### [PROBLEM DETAILS]
On every line of the listing, check for "were"; copy the lines that have it.

--- STUDY MATERIAL Enclosed Below ---

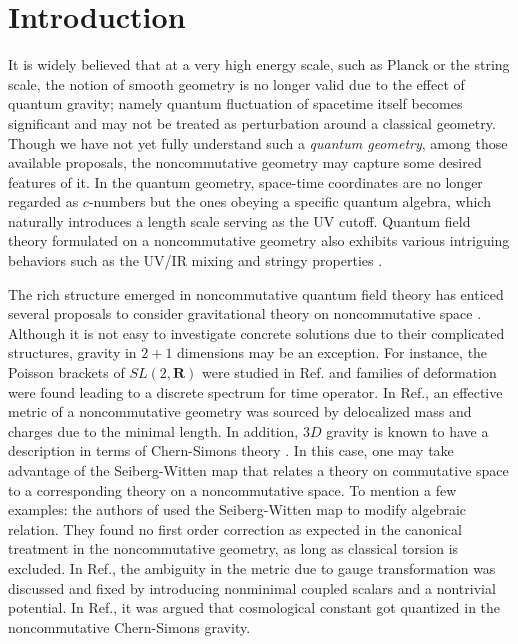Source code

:\documentclass[11pt]{article}
\newcommand{\bR}{{\bm{R}}}
\numberwithin{equation}{section}
\begin{document}
\section{Introduction}
\label{sec:introduction}

It is widely believed that at a very high energy scale, such as Planck or the string scale,
the notion of smooth geometry is no longer valid due to the effect of quantum gravity; namely quantum fluctuation of spacetime itself becomes significant and may not be treated as perturbation around a classical geometry.
Though we have not yet fully understand such a {\sl quantum geometry}, 
among those available proposals, the noncommutative geometry \cite{NC_geom} may capture some desired features of
it. In the quantum geometry, space-time coordinates are no longer regarded as $c$-numbers but
the ones obeying a specific quantum algebra, which naturally introduces a length scale serving as the UV cutoff.
Quantum field theory formulated on a noncommutative geometry also
exhibits various intriguing behaviors such as the UV/IR mixing
\cite{Minwalla:1999px} and stringy properties \cite{Yoneya:2000bt}.

The rich structure emerged in noncommutative quantum field theory has enticed several proposals to consider gravitational theory on
noncommutative space \cite{NC_gravity}.  Although it is not easy to
investigate concrete solutions due to their complicated structures, gravity in $2+1$ dimensions may be an exception.  For instance, the
Poisson brackets of $SL(2,\bR)$ were studied in Ref.\cite{Dolan:2006hv} and
families of deformation were found leading to a discrete spectrum for
time operator.  In Ref.\cite{Spallucci:2009zz}, an effective metric of
a noncommutative geometry was sourced by delocalized mass and charges due
to the minimal length.  In addition, $3D$ gravity is known
to have a description in terms of Chern-Simons theory \cite{CS_grav}.  
In this case, one may take advantage of the Seiberg-Witten map that relates a theory on
commutative space to a corresponding theory on a noncommutative space.  
To mention a few examples: the authors of \cite{Mukherjee:2006nd, Banerjee:2007th} used the Seiberg-Witten map to modify algebraic relation.  They found no first order correction as expected in the canonical treatment in the
noncommutative geometry, as long as classical torsion is excluded.
In Ref.\cite{Rivelles:2013ica}, the
ambiguity in the metric due to gauge transformation was discussed
and fixed by introducing nonminimal coupled scalars and a nontrivial
potential.  In Ref.\cite{Pinzul:2005ta}, it was argued that cosmological constant got quantized in the noncommutative Chern-Simons gravity.  
\end{document}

--- End of Enclosed STUDY MATERIAL ---

### [WRITTEN RESPONSE]
Poisson brackets of $SL(2,\bR)$ were studied in Ref.\cite{Dolan:2006hv} and
families of deformation were found leading to a discrete spectrum for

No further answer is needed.